SANDERS HA CONTINUATO la campagna elettorale fino all’ultimo, quando era ormai certo che non avrebbe preso la nomination per i democratici, portando avanti il suo programma di rivoluzione politica fino alla convention, dove molti dei temi discussi, come il salario minimo di 15 dollari all’ora, la tassa su Wall Street, il clima, la sanità pubblica per tutti, l’educazione universitaria gratuita, sono stati gli stessi della sua campagna, portando alla fine i democratici ad impegnarsi ed a a firmare la piattaforma più a sinistra di sempre.
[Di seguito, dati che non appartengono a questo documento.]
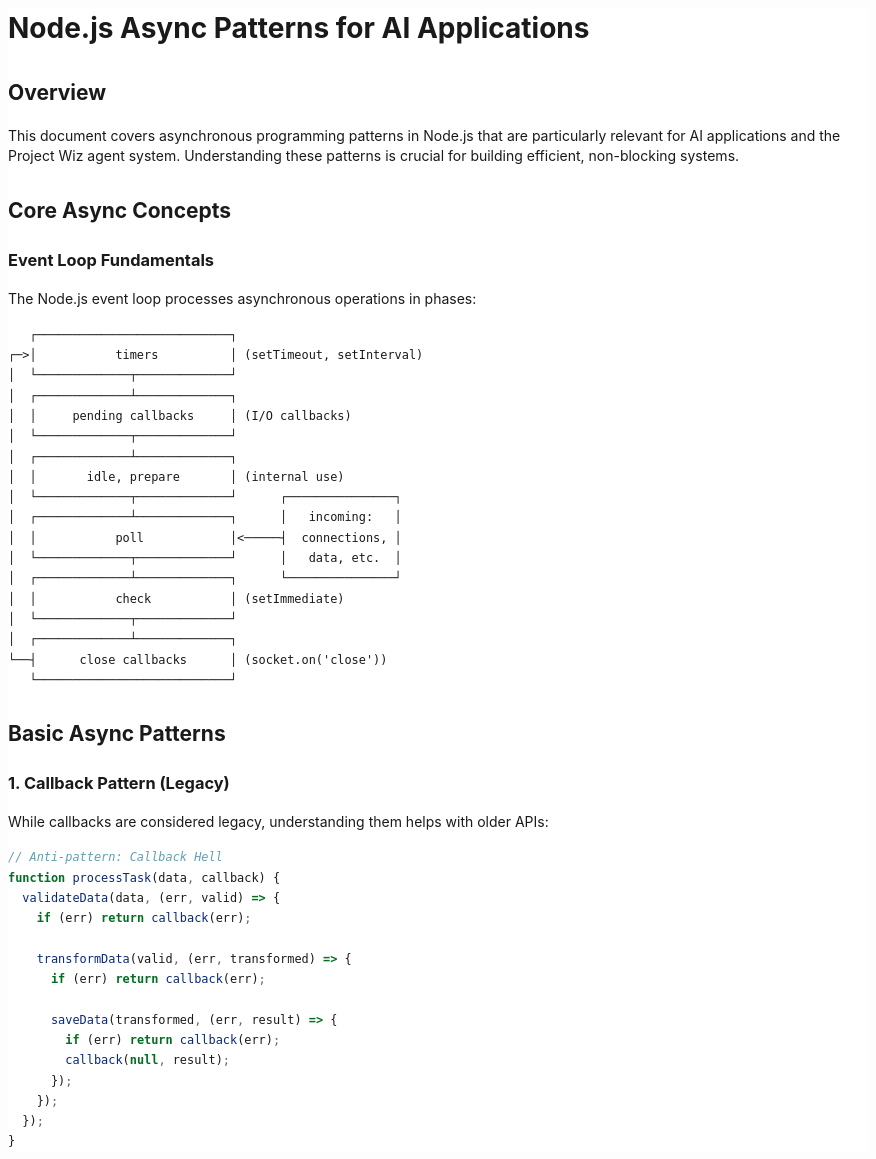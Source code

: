 # Node.js Async Patterns for AI Applications

## Overview

This document covers asynchronous programming patterns in Node.js that are particularly relevant for AI applications and the Project Wiz agent system. Understanding these patterns is crucial for building efficient, non-blocking systems.

## Core Async Concepts

### Event Loop Fundamentals

The Node.js event loop processes asynchronous operations in phases:

```
   ┌───────────────────────────┐
┌─>│           timers          │ (setTimeout, setInterval)
│  └─────────────┬─────────────┘
│  ┌─────────────┴─────────────┐
│  │     pending callbacks     │ (I/O callbacks)
│  └─────────────┬─────────────┘
│  ┌─────────────┴─────────────┐
│  │       idle, prepare       │ (internal use)
│  └─────────────┬─────────────┘      ┌───────────────┐
│  ┌─────────────┴─────────────┐      │   incoming:   │
│  │           poll            │<─────┤  connections, │
│  └─────────────┬─────────────┘      │   data, etc.  │
│  ┌─────────────┴─────────────┐      └───────────────┘
│  │           check           │ (setImmediate)
│  └─────────────┬─────────────┘
│  ┌─────────────┴─────────────┐
└──┤      close callbacks      │ (socket.on('close'))
   └───────────────────────────┘
```

## Basic Async Patterns

### 1. Callback Pattern (Legacy)

While callbacks are considered legacy, understanding them helps with older APIs:

```typescript
// Anti-pattern: Callback Hell
function processTask(data, callback) {
  validateData(data, (err, valid) => {
    if (err) return callback(err);
    
    transformData(valid, (err, transformed) => {
      if (err) return callback(err);
      
      saveData(transformed, (err, result) => {
        if (err) return callback(err);
        callback(null, result);
      });
    });
  });
}
```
Il suo potere politico a quel punto era talmente forte da essere in grado di scegliere cinque persone, un terzo del comitato, per scrivere la Democratic National Platform: il musulmano Keith Ellison del Minnesota, l’autore e ambientalista Bill McKibben, l’attivista nativa americana Deborah Parker; l’intellettuale radicale nero Cornel West e James Zogby, a capo dell’Arab-American Institute e pro-palestinese. Ed il risultato è stato notevole.

Ma la sua influenza non è stata fondamentale «solo» in termini di piattaforma: durante la convention di Philadelphia i democratici grazie a Sanders hanno avuto un dibattito interno mai visto prima, e, tramite un messaggio diffuso da YouTube, Sanders ha anche chiarito bene a tutti come non sia finita così, ma ha specificato in che modo andrà avanti ora questa rivoluzione politica. In quell’occasione Sanders ha invitato la sua base a diventare un benefico virus per l’America, invitando i più intraprendenti ad entrare in politica cambiando il partito dall’interno, senza costruirne uno nuovo che verrebbe schiacciato dall’esistente.
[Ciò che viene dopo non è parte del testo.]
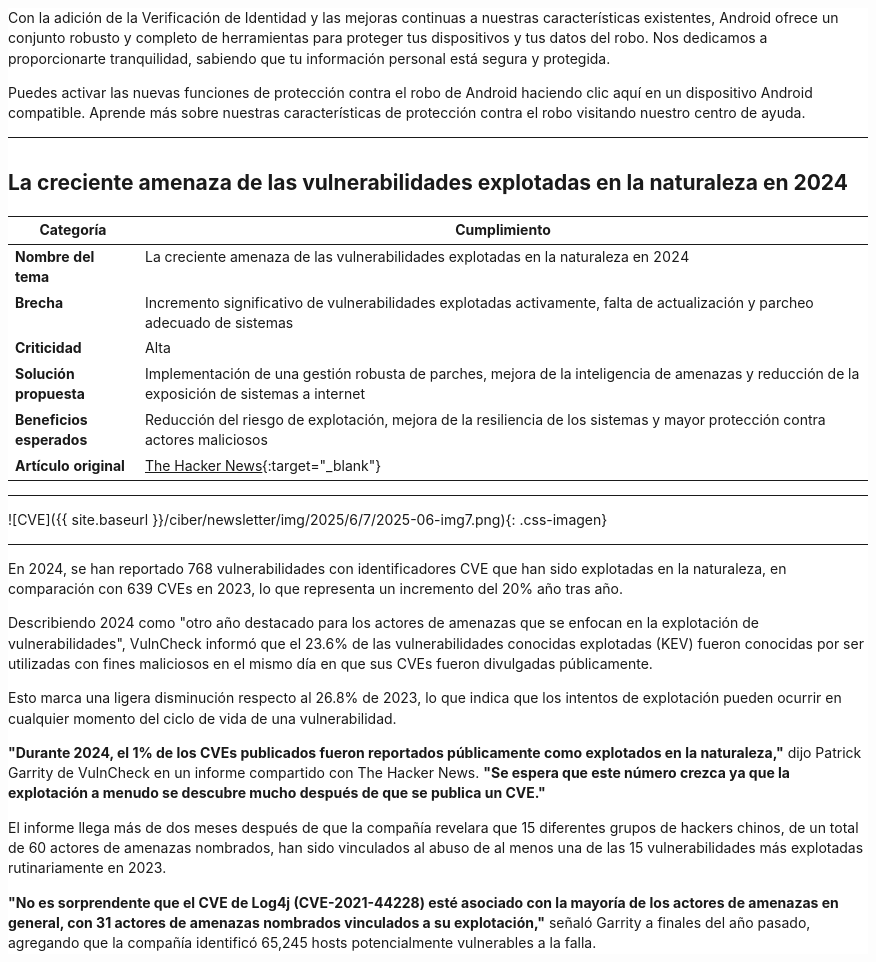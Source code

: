 Con la adición de la Verificación de Identidad y las mejoras continuas a nuestras características existentes, Android ofrece un conjunto robusto y completo de herramientas para proteger tus dispositivos y tus datos del robo. Nos dedicamos a proporcionarte tranquilidad, sabiendo que tu información personal está segura y protegida.

Puedes activar las nuevas funciones de protección contra el robo de Android haciendo clic aquí en un dispositivo Android compatible. Aprende más sobre nuestras características de protección contra el robo visitando nuestro centro de ayuda.

---

## La creciente amenaza de las vulnerabilidades explotadas en la naturaleza en 2024

| **Categoría**             | Cumplimiento          |  
|---------------------------|----------------------------------------------------------|  
| **Nombre del tema**       | La creciente amenaza de las vulnerabilidades explotadas en la naturaleza en 2024 |  
| **Brecha**                | Incremento significativo de vulnerabilidades explotadas activamente, falta de actualización y parcheo adecuado de sistemas |  
| **Criticidad**            | <label class="label label-red">Alta</label>              |  
| **Solución propuesta**    | Implementación de una gestión robusta de parches, mejora de la inteligencia de amenazas y reducción de la exposición de sistemas a internet |  
| **Beneficios esperados**  | Reducción del riesgo de explotación, mejora de la resiliencia de los sistemas y mayor protección contra actores maliciosos |
| **Artículo original**     | [The Hacker News](https://thehackernews.com/2025/02/768-cves-exploited-in-2024-reflecting.html){:target="_blank"} |

---

![CVE]({{ site.baseurl }}/ciber/newsletter/img/2025/6/7/2025-06-img7.png){: .css-imagen}

---

En 2024, se han reportado 768 vulnerabilidades con identificadores CVE que han sido explotadas en la naturaleza, en comparación con 639 CVEs en 2023, lo que representa un incremento del 20% año tras año.

Describiendo 2024 como "otro año destacado para los actores de amenazas que se enfocan en la explotación de vulnerabilidades", VulnCheck informó que el 23.6% de las vulnerabilidades conocidas explotadas (KEV) fueron conocidas por ser utilizadas con fines maliciosos en el mismo día en que sus CVEs fueron divulgadas públicamente.

Esto marca una ligera disminución respecto al 26.8% de 2023, lo que indica que los intentos de explotación pueden ocurrir en cualquier momento del ciclo de vida de una vulnerabilidad.

**"Durante 2024, el 1% de los CVEs publicados fueron reportados públicamente como explotados en la naturaleza,"** dijo Patrick Garrity de VulnCheck en un informe compartido con The Hacker News. **"Se espera que este número crezca ya que la explotación a menudo se descubre mucho después de que se publica un CVE."**

El informe llega más de dos meses después de que la compañía revelara que 15 diferentes grupos de hackers chinos, de un total de 60 actores de amenazas nombrados, han sido vinculados al abuso de al menos una de las 15 vulnerabilidades más explotadas rutinariamente en 2023.

**"No es sorprendente que el CVE de Log4j (CVE-2021-44228) esté asociado con la mayoría de los actores de amenazas en general, con 31 actores de amenazas nombrados vinculados a su explotación,"** señaló Garrity a finales del año pasado, agregando que la compañía identificó 65,245 hosts potencialmente vulnerables a la falla.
ANCHE SULL’IMMIGRAZIONE, contrapponendosi a Trump contro il quale, stando ai sondaggi, avrebbe avuto un vantaggio ben più largo e solido di quello di Clinton, Sanders ha espresso posizioni solidamente americane, nel senso più antico del termine: «Siamo una nazione di immigrati – aveva detto durate uno degli innumerevoli comizi durante le primarie di New York – Sono io stesso il figlio di un immigrato. La loro storia, la mia storia, è la storia dell’America: famiglie che lavoravano duramente sono venute negli Stati Uniti per creare un futuro più luminoso ai loro figli. La storia degli immigrati è la storia dell’America, una storia radicata nella famiglia e alimentata dalla speranza. Essa continua oggi nelle famiglie in tutti gli Stati uniti».
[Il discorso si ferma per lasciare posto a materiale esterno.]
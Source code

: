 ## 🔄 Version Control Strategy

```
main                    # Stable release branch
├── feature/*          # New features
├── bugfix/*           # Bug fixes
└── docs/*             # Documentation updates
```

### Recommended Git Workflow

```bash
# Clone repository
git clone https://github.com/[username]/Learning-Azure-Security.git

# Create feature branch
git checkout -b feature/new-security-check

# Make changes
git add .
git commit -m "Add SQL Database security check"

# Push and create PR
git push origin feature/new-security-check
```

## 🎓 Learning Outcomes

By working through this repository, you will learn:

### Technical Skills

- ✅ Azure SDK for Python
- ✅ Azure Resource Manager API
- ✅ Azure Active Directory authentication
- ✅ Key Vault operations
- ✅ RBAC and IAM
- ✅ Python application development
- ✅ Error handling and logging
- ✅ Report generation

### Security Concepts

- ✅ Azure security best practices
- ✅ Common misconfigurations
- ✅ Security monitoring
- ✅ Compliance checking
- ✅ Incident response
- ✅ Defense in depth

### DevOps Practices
La base di Sanders è formata per lo più da ragazzi bianchi di livello di istruzione alto, che non hanno mai conosciuto la paura del comunismo o del socialismo visti come uno spauracchio, cresciuti durante la presidenza Obama e che comprendono senza bisogno di grandi spiegazioni che «socialismo» non è un insulto, ma un’altra corrente politica, per loro completamente nuova, che forse val la pena di esplorare, visti i frutti che il capitalismo selvaggio dei loro padri ha riservato a questa generazione. Per i giovani supporter di Sanders è chiaro quello che il senatore ha spiegato sin ad inizio della campagna elettorale, durante la conferenza «Cos’è il socialismo», tenuta nel 2015 alla Georgetown University: «Bisogna ricordare che nessuno vuole che il governo si impossessi del negozio di alimentari in fondo alla strada o possegga i mezzi di produzione. La convinzione alla base di queste idee è piuttosto che la classe media e la classe lavoratrice, che producono la ricchezza di questo paese, meritino uno standard dignitoso di vita e che il loro reddito debba aumentare anziché diminuire». Concetti tanto basici quanto rivoluzionari.

MA IL SIGNIFICATO PRINCIPALE della presenza di Sanders in questa tornata elettorale va al di là del successo della sua campagna, perché l’entusiasmo che Sanders ha evocato è la prova tangibile che la politica in America non è morta e che anche nell’era della democrazia spettacolo, infestata dal cinismo dei professionisti, la passione, la militanza, le idee che veicolano concetti come solidarietà, uguaglianza giustizia sociale ed economica, hanno una possibilità.